The Roswell incident took place amid the flying disc craze of 1947, sparked by widespread media coverage of pilot Kenneth Arnold's alleged sighting. Amid hundreds of reports nationwide, [1] on July 8, 1947, Roswell Army Air Field's press release was broadcast via wire transmission. [2] The Army quickly retracted the statement, stating the crashed object was a conventional weather balloon. [3] [4] [5]
The Roswell story gained significant attention in 1978 when retired lieutenant colonel Jesse Marcel, in an interview with ufologist Stanton Friedman, said he believed the debris he retrieved was of extraterrestrial origin. [6]
In 1974, Berlitz had authored The Bermuda Triangle , a best-seller which popularized the belief of the Bermuda Triangle as an area of ocean prone to disappearing ships and airplanes, perhaps associated with 'the lost continent of Atlantis'. [7] The book sold nearly 20 million copies in 30 languages. [8] [3]
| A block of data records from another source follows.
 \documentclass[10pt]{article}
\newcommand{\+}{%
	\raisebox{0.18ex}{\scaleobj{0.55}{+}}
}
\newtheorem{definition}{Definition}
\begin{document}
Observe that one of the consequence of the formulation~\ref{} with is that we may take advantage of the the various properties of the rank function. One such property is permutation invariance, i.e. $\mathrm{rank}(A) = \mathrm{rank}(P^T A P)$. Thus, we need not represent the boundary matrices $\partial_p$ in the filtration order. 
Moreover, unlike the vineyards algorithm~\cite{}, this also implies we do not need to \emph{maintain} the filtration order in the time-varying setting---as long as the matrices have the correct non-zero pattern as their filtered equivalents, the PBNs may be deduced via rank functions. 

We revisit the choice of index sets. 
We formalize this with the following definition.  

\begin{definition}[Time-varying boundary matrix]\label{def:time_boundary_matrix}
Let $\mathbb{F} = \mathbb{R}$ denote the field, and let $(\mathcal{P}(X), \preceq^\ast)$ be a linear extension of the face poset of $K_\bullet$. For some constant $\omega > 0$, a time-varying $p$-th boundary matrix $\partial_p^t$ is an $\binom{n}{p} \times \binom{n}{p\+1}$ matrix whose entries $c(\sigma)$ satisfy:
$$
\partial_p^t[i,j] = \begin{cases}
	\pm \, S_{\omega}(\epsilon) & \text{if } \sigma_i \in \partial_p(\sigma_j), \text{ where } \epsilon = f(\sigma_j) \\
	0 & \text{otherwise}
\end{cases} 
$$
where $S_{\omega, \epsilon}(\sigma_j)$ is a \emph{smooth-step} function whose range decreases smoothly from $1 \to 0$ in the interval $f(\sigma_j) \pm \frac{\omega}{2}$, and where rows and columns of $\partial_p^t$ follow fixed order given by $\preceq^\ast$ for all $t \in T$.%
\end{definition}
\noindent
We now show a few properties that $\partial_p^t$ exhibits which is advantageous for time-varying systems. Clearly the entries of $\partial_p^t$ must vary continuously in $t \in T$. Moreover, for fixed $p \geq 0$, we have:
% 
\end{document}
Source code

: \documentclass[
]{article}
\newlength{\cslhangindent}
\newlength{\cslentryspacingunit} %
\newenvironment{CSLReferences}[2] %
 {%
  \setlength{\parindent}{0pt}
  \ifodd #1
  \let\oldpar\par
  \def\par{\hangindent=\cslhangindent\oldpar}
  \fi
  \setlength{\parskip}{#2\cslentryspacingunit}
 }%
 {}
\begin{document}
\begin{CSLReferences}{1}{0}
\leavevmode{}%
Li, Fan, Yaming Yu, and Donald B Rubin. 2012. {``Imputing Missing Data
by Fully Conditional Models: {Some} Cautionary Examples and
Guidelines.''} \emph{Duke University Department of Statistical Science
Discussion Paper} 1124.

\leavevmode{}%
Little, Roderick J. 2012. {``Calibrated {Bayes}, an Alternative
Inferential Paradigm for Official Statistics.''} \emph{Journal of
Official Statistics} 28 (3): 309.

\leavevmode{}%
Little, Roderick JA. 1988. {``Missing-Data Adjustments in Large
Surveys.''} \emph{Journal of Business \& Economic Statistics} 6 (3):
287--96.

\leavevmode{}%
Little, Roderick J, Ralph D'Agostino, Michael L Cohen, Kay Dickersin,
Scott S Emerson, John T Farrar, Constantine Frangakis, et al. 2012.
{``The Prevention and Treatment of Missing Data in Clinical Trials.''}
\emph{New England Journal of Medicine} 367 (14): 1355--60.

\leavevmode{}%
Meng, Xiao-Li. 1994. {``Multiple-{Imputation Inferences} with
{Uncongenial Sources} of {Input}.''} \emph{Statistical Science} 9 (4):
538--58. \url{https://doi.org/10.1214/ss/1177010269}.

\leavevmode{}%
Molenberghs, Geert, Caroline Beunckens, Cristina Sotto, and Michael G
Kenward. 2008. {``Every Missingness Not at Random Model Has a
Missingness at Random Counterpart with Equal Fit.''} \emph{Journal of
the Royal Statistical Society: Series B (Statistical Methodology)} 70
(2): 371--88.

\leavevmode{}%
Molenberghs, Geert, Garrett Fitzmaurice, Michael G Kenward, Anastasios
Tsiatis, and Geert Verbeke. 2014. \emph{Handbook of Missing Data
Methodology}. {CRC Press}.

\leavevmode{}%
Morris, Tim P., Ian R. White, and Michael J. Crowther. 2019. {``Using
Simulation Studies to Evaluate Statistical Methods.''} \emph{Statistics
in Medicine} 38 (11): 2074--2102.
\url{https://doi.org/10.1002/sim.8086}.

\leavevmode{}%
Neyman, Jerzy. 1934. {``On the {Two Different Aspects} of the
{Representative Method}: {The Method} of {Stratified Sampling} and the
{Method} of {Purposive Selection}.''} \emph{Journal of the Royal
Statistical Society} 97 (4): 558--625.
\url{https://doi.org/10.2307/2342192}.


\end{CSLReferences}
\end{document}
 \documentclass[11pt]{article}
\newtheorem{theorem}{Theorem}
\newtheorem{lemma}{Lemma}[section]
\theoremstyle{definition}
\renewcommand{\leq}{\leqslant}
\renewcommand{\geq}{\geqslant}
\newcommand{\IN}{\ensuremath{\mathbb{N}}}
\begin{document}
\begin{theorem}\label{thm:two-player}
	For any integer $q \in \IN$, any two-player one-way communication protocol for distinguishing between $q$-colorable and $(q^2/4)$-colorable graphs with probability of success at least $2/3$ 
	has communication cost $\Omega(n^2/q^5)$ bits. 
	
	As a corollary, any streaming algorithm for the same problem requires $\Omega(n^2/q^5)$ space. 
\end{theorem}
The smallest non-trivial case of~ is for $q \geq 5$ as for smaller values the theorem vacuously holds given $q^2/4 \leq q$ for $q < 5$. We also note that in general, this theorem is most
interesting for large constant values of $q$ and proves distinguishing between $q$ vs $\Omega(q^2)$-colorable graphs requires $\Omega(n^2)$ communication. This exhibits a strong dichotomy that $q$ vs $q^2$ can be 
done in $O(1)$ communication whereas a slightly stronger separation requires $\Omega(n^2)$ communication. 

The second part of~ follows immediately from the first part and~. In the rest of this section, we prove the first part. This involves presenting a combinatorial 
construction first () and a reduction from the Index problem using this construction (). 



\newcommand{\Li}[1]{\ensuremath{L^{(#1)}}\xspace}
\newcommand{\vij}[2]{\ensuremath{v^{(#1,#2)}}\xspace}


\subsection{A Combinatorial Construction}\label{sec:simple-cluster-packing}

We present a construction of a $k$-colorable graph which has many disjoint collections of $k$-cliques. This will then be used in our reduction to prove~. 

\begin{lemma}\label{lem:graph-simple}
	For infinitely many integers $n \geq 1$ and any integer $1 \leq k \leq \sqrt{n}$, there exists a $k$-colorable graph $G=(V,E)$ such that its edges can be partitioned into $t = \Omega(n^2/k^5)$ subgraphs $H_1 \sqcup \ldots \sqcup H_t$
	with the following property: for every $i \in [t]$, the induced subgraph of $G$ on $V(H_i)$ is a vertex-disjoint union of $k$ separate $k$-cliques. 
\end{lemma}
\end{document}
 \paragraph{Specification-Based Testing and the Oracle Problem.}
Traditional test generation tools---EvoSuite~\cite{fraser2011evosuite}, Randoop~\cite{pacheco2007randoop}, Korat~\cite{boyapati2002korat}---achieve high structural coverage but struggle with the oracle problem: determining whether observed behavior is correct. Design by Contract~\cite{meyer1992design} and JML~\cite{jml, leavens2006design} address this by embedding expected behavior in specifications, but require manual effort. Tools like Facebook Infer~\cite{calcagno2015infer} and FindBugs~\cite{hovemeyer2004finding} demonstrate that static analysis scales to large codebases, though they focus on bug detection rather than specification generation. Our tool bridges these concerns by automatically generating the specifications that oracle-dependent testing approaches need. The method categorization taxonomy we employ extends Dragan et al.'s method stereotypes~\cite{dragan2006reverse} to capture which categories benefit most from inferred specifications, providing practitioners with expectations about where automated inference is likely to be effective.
In 1979, Berlitz partnered with UFO researcher William L. Moore to publish The Philadelphia Experiment: Project Invisibility, which popularized the tale of a Navy invisibility experiment. [9] The book expanded on stories of bizarre happenings, lost unified field theories by Albert Einstein, and government coverups. [10]
The book argues that an extraterrestrial craft was flying over the New Mexico desert to observe nuclear weapons activity when a lightning strike killed the alien crew and, that after discovering the crash, the US government engaged in a cover-up. [3]
The Roswell Incident featured accounts of debris described by Marcel as "nothing made on this earth." [11] Additional accounts by Bill Brazel, [12] son of rancher Mac Brazel, neighbor Floyd Proctor [13] and Walt Whitman Jr., [14] son of newsman W. E. Whitman who had interviewed Mac Brazel, suggested the material Marcel recovered had super-strength not associated with a weather balloon. Anthropologist Charles Zeigler described the 1980 book as "version 1" of the Roswell myth. [15] Berlitz and Moore's narrative was dominant until the late 1980s when other authors, attracted by the commercial potential of writing about Roswell, started producing rival accounts. [16]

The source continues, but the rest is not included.